* Aim of the exercise *
Using the data below, work out how many lines contain the word "feedback", then state that number without comment.

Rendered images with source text

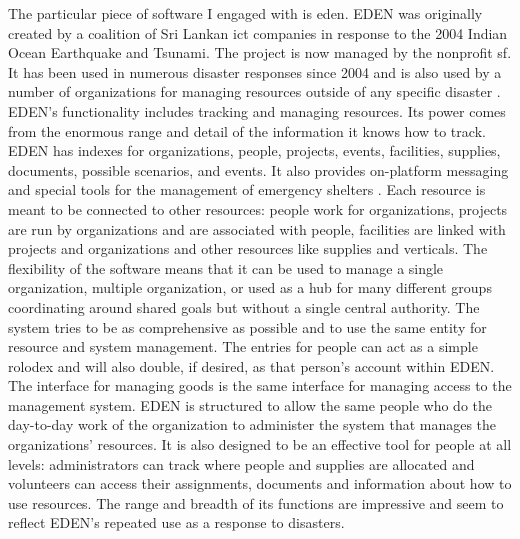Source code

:\documentclass[a4paper,man,natbib,floatsintext]{apa6}
\begin{document}
   The particular piece of software I engaged with is \acrfull{eden}. \gls{EDEN} was originally created by a coalition of Sri Lankan \acrfull{ict} companies in response to the 2004 Indian Ocean Earthquake and Tsunami. The project is now managed by the nonprofit \gls{sf}. It has been used in numerous disaster responses since 2004 and is also used by a number of organizations for managing resources outside of any specific disaster \citep{Sahana_Foundation_undated-hl}. \gls{EDEN}'s functionality includes tracking and managing resources. Its power comes from the enormous range and detail of the information it knows how to track. \gls{EDEN} has indexes for organizations, people, projects, events, facilities, supplies, documents, possible scenarios, and events. It also provides on-platform messaging and special tools for the management of emergency shelters \citep{Sahana_Foundation2011-od}. Each resource is meant to be connected to other resources: people work for organizations, projects are run by organizations and are associated with people, facilities are linked with projects and organizations and other resources like supplies and verticals. The flexibility of the software means that it can be used to manage a single organization, multiple organization, or used as a hub for many different groups coordinating around shared goals but without a single central authority. The system tries to be as comprehensive as possible and to use the same entity for resource and system management. The entries for people can act as a simple rolodex and will also double, if desired, as that person's account within \gls{EDEN}. The interface for managing goods is the same interface for managing access to the management system. \gls{EDEN} is structured to allow the same people who do the day-to-day work of the organization to administer the system that manages the organizations' resources. It is also designed to be an effective tool for people at all levels: administrators can track where people and supplies are allocated and volunteers can access their assignments, documents and information about how to use resources. The range and breadth of its functions are impressive and seem to reflect \gls{EDEN}'s repeated use as a response to disasters.
\end{document}
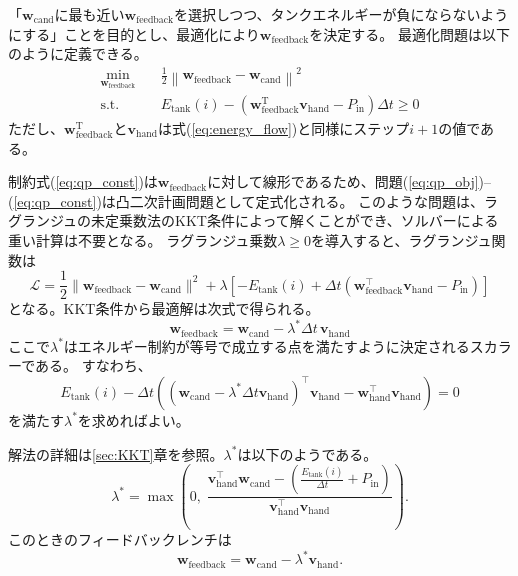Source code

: \documentclass[uplatex]{jsarticle}
\begin{document}
「$\bm{w}_{\text{cand}}$に最も近い$\bm{w}_{\text{feedback}}$を選択しつつ、タンクエネルギーが負にならないようにする」ことを目的とし、最適化により$\bm{w}_{\text{feedback}}$を決定する。
最適化問題は以下のように定義できる。
\begin{align}
  \min_{\bm{w}_{\text{feedback}}} \quad & \frac{1}{2} \left\| \bm{w}_{\text{feedback}} - \bm{w}_{\text{cand}} \right\|^2 \label{eq:qp_obj}\\
  \mathrm{s.t.} \quad &
  E_{\text{tank}}(i) - \left( \bm{w}_{\text{feedback}}^{\text{T}} \bm{v}_{\text{hand}} - P_{\text{in}} \right) \Delta t \ge 0 \label{eq:qp_const}
\end{align}
ただし、$\bm{w}_{\text{feedback}}^{\text{T}}$と$\bm{v}_{\text{hand}}$は式(\ref{eq:energy_flow})と同様にステップ$i+1$の値である。

制約式(\ref{eq:qp_const})は$\bm{w}_{\text{feedback}}$に対して線形であるため、問題(\ref{eq:qp_obj})--(\ref{eq:qp_const})は凸二次計画問題として定式化される。
このような問題は、ラグランジュの未定乗数法のKKT条件によって解くことができ、ソルバーによる重い計算は不要となる。
ラグランジュ乗数$\lambda \ge 0$を導入すると、ラグランジュ関数は
\begin{equation}
  \mathcal{L} = \frac{1}{2}\|\bm{w}_{\text{feedback}} - \bm{w}_{\text{cand}}\|^2 
  + \lambda \left[ -E_{\text{tank}}(i) + \Delta t \left( \bm{w}_{\text{feedback}}^{\top} \bm{v}_{\text{hand}} - P_{\text{in}} \right) \right]
\end{equation}
となる。KKT条件から最適解は次式で得られる。
\begin{equation}
  \bm{w}_{\text{feedback}} = \bm{w}_{\text{cand}} - \lambda^\ast \Delta t \, \bm{v}_{\text{hand}}
\end{equation}
ここで$\lambda^\ast$はエネルギー制約が等号で成立する点を満たすように決定されるスカラーである。  
すなわち、
\begin{equation}
  E_{\text{tank}}(i) - \Delta t \left( (\bm{w}_{\text{cand}} - \lambda^\ast \Delta t \bm{v}_{\text{hand}})^{\top} \bm{v}_{\text{hand}} - \bm{w}_{\text{hand}}^{\top} \bm{v}_{\text{hand}} \right) = 0
\end{equation}
を満たす$\lambda^\ast$を求めればよい。

解法の詳細は\ref{sec:KKT}章を参照。$\lambda^\ast$は以下のようである。
\begin{equation}
  \lambda^\ast = \max\!\left(0,\; \frac{\bm{v}_{\text{hand}}^\top \bm{w}_{\text{cand}} - (\frac{E_{\text{tank}}(i)}{\Delta t} + P_{\text{in}})}{\bm{v}_{\text{hand}}^\top \bm{v}_{\text{hand}}} \right).
\end{equation}
このときのフィードバックレンチは
\begin{equation}
  \bm{w}_{\text{feedback}} = \bm{w}_{\text{cand}} - \lambda^\ast \bm{v}_{\text{hand}}.
\end{equation}
\end{document}
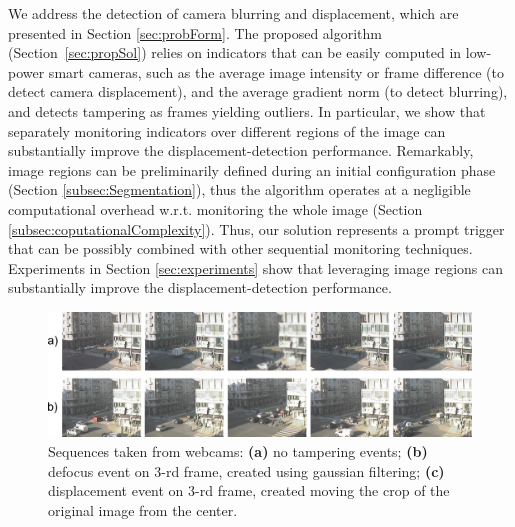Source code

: \documentclass{llncs}
\begin{document}
We address the detection of camera blurring and displacement, which are presented in Section \ref{sec:probForm}. The proposed algorithm (Section~\ref{sec:propSol}) relies on indicators that can be easily computed in low-power smart cameras, such as the average image intensity or frame difference (to detect camera displacement), and the average gradient norm (to detect blurring), and detects tampering as frames yielding outliers. In particular, we show that separately monitoring indicators over different regions of the image can substantially improve the displacement-detection performance. Remarkably, image regions can be preliminarily defined during an initial configuration phase (Section \ref{subsec:Segmentation}), thus the algorithm operates at a negligible computational overhead w.r.t. monitoring the whole image (Section \ref{subsec:coputationalComplexity}). Thus, our solution represents a prompt trigger that can be possibly combined with other sequential monitoring techniques. Experiments in Section \ref{sec:experiments} show that leveraging image regions can substantially improve the displacement-detection performance. %
\begin{figure}[t]
\centering
\includegraphics[width=1\linewidth]{Immagini/sequenze}
\caption{Sequences taken from webcams: \textbf{(a)} no tampering events; \textbf{(b)} defocus event on 3-rd frame, created using gaussian filtering; \textbf{(c)} displacement event on 3-rd frame, created moving the crop of the original image from the center.}
\label{fig:sequences}
\end{figure}



% 
%
%
%
\end{document}
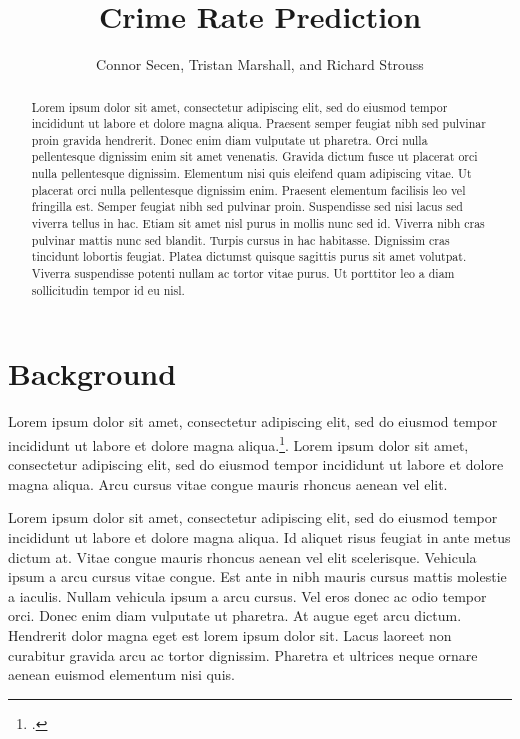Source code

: \documentclass{cup-ino}
\title{Crime Rate Prediction}
\author{Connor Secen, Tristan Marshall, and Richard Strouss}
\begin{document}
\maketitle

\begin{abstract}
Lorem ipsum dolor sit amet, consectetur adipiscing elit, sed do eiusmod tempor incididunt ut labore et dolore magna aliqua. Praesent semper feugiat nibh sed pulvinar proin gravida hendrerit. Donec enim diam vulputate ut pharetra. Orci nulla pellentesque dignissim enim sit amet venenatis. Gravida dictum fusce ut placerat orci nulla pellentesque dignissim. Elementum nisi quis eleifend quam adipiscing vitae. Ut placerat orci nulla pellentesque dignissim enim. Praesent elementum facilisis leo vel fringilla est. Semper feugiat nibh sed pulvinar proin. Suspendisse sed nisi lacus sed viverra tellus in hac. Etiam sit amet nisl purus in mollis nunc sed id. Viverra nibh cras pulvinar mattis nunc sed blandit. Turpis cursus in hac habitasse. Dignissim cras tincidunt lobortis feugiat. Platea dictumst quisque sagittis purus sit amet volutpat. Viverra suspendisse potenti nullam ac tortor vitae purus. Ut porttitor leo a diam sollicitudin tempor id eu nisl.
\end{abstract}
\section{Background}
Lorem ipsum dolor sit amet, consectetur adipiscing elit, sed do eiusmod tempor incididunt ut labore et dolore magna aliqua.\footcite{rumelhart:hinton:williams}. Lorem ipsum dolor sit amet, consectetur adipiscing elit, sed do eiusmod tempor incididunt ut labore et dolore magna aliqua. Arcu cursus vitae congue mauris rhoncus aenean vel elit.

Lorem ipsum dolor sit amet, consectetur adipiscing elit, sed do eiusmod tempor incididunt ut labore et dolore magna aliqua. Id aliquet risus feugiat in ante metus dictum at. Vitae congue mauris rhoncus aenean vel elit scelerisque. Vehicula ipsum a arcu cursus vitae congue. Est ante in nibh mauris cursus mattis molestie a iaculis. Nullam vehicula ipsum a arcu cursus. Vel eros donec ac odio tempor orci. Donec enim diam vulputate ut pharetra. At augue eget arcu dictum. Hendrerit dolor magna eget est lorem ipsum dolor sit. Lacus laoreet non curabitur gravida arcu ac tortor dignissim. Pharetra et ultrices neque ornare aenean euismod elementum nisi quis.
\end{document}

* Solution to this problem *
9